# Lesson 2

Count and Compare Collections (optional)

## Warm-up: How Many Do You See: 10 and Some More (10 minutes)

### Narrative

The purpose of this How Many Do You See is for students to subitize or use grouping strategies to describe the images they see.

When students use the structure of the 10-frame to determine how many dots there are they look for and make sure of structure (MP7).

### Launch

• Groups of 2
• “How many do you see? How do you see them?”
• Flash the image.
• 30 seconds: quiet think time

### Activity

• Display the image.
• “Discuss your thinking with your partner.”
• 1 minute: partner discussion
• Record responses.
• Repeat for each image.

### Student Facing

How many do you see?
How do you see them?

### Activity Synthesis

• “How is the 10-frame helpful when figuring out how many dots there are?” (I know that there are 10 dots on the 10-frame and 10 and 5 is 15. I start counting at 10 and count the rest of the dots.)

## Activity 1: Counting Collections (10 minutes)

### Narrative

The purpose of this activity is for students to count collections of up to 20 objects and represent their count with drawings and numbers (MP2).

Action and Expression: Internalize Executive Functions. Invite students to plan a strategy, including the tools they will use to figure out how many objects are in their collection.
Supports accessibility for: Conceptual Processing, Organization

### Required Materials

Materials to Gather

### Required Preparation

• Each student needs a collection of 11–20 objects.

### Launch

• Give each student a collection of objects and access to 10-frames.

### Activity

• “How many objects are in your collection? Show your thinking using drawings, numbers, or words.”
• 3 minutes: independent work time
• “If you haven’t already, write a number to show how many objects are in your collection.”
• 2 minutes: independent work time
• Monitor for students who organize their collections in different ways to share in the synthesis.

### Student Facing

How many objects are in your collection?
Show your thinking using drawings, numbers, or words.

_______________

### Activity Synthesis

• Invite 2–3 previously selected students to share how they organized their objects.
• “What is the same about how the objects are organized? What is different?”
• Then, for each collection shared, ask: “How did _____ know there were __ objects in their collection?”

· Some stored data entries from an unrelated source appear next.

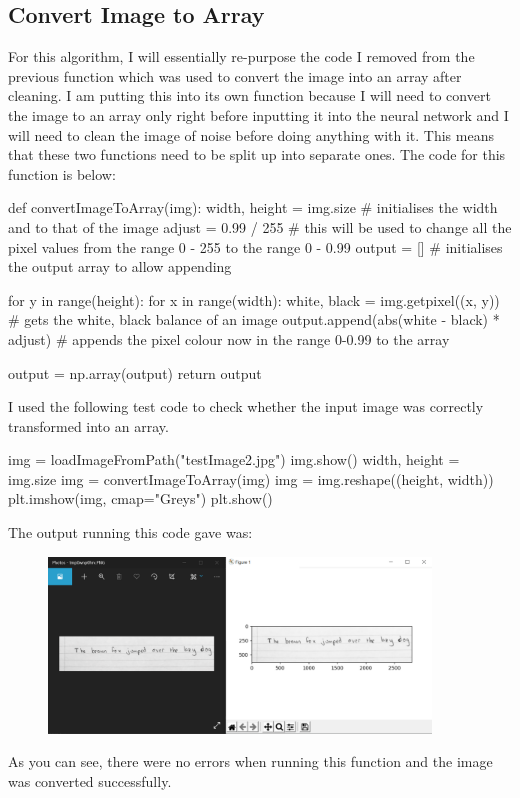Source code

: \documentclass{report}
\begin{document}
\subsection{Convert Image to Array}
For this algorithm, I will essentially re-purpose the code I removed from the previous function which was used to convert the image into an array after cleaning. I am putting this into its own function because I will need to convert the image to an array only right before inputting it into the neural network and I will need to clean the image of noise before doing anything with it. This means that these two functions need to be split up into separate ones. The code for this function is below:
\begin{python}
def convertImageToArray(img):
    width, height = img.size  # initialises the width and to that of the image
    adjust = 0.99 / 255  # this will be used to change all the pixel values from the range 0 - 255 to the range 0 - 0.99
    output = []  # initialises the output array to allow appending

    for y in range(height):
        for x in range(width):
            white, black = img.getpixel((x, y))  # gets the white, black balance of an image
            output.append(abs(white - black) * adjust)  # appends the pixel colour now in the range 0-0.99 to the array

    output = np.array(output)
    return output
\end{python}
I used the following test code to check whether the input image was correctly transformed into an array.
\begin{python}
img = loadImageFromPath("testImage2.jpg")
img.show()
width, height = img.size
img = convertImageToArray(img)
img = img.reshape((height, width))
plt.imshow(img, cmap="Greys")
plt.show()
\end{python}
The output running this code gave was:
\begin{figure}[H]
    \centering
    \includegraphics[width=4in]{Images/Development and Testing/Stage 4/Testing For Convert Image To Array/Test 1.png}
    \label{fig:Convert Image To Array: Test 1}
\end{figure}
\noindent As you can see, there were no errors when running this function and the image was converted successfully.
\end{document}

## Activity 2: Comparing Collections (15 minutes)

### Narrative

The purpose of this activity is for students to compare groups of up to 20 objects. Students count and represent a new collection of objects and then determine which collection has more objects. If a student's collection was shared in the previous activity synthesis, give that student a new collection of objects for this activity.

MLR8 Discussion Supports. Invite students to pair gestures with verbal explanations as they figure out which collection has fewer objects.

### Required Preparation

• Students need their collection of objects and representation from the previous activity.

### Launch

• Groups of 2
• “Switch your collection with your partner.”

### Activity

• “How many objects are in your new collection? Show your thinking using drawings, numbers, or words.”
• 3 minutes: independent work time
• “If you haven’t already, write a number to show how many objects are in your collection.”
• 2 minutes: independent work time
• “Compare your collection with your partner. Figure out which collection has fewer objects.”
• 3 minutes: partner work time
• Monitor for a pair of students who both used a 10-frame to organize and represent their collection and then used the 10-frame to help them compare collections.

### Student Facing

How many objects are in your collection?
Show your thinking using drawings, numbers, or words.

_______________

### Activity Synthesis

• Invite previously identified students to share.
• “Whose collection has more objects? How do you know?” (_____ has more. They both have a full 10-frame so I just looked at the other objects.)

## Activity 3: Centers: Choice Time (20 minutes)

### Narrative

The purpose of this activity is for students to choose from activities that offer practice with number and shape concepts. Students choose from 5 centers introduced in previous units. Students can choose to work at any stage of the centers.
• Less, Same, More
• Math Fingers
• Tower Build
• Math Stories
• Which One
Students will continue to choose from these centers in upcoming lessons. Keep the materials from each center organized to use each day.

### Required Materials

Materials to Gather

### Required Preparation

• Gather materials from:
• Less, Same, More
• Math Fingers
• Tower Build
• Math Stories
• Which One

### Launch

• Groups of 2
• “Today we are going to choose from centers we have already learned.”
• Display the center choices in the student book.
• “Think about what you would like to do first.”
• 30 seconds: quiet think time

### Activity

• Invite students to work at the center of their choice.
• 8 minutes: center work time
• “Choose what you would like to do next.”
• 8 minutes: center work time

Choose a center.

Less, Same, More

Math Fingers

Tower Build

Math Stories

Which One

### Activity Synthesis

• “If you were going to teach another student how to play ________ center, what would you tell them or show them?”

## Lesson Synthesis

### Lesson Synthesis

Draw two representations or display two similar student-created representations.
“Compare the groups of objects. Explain how you know which group has more objects.” (I know that 16 is more than 13. I see 10 on top and 10 in the 10-frame, so I looked at the extra circles. 6 is more than 3, so that one must have more.)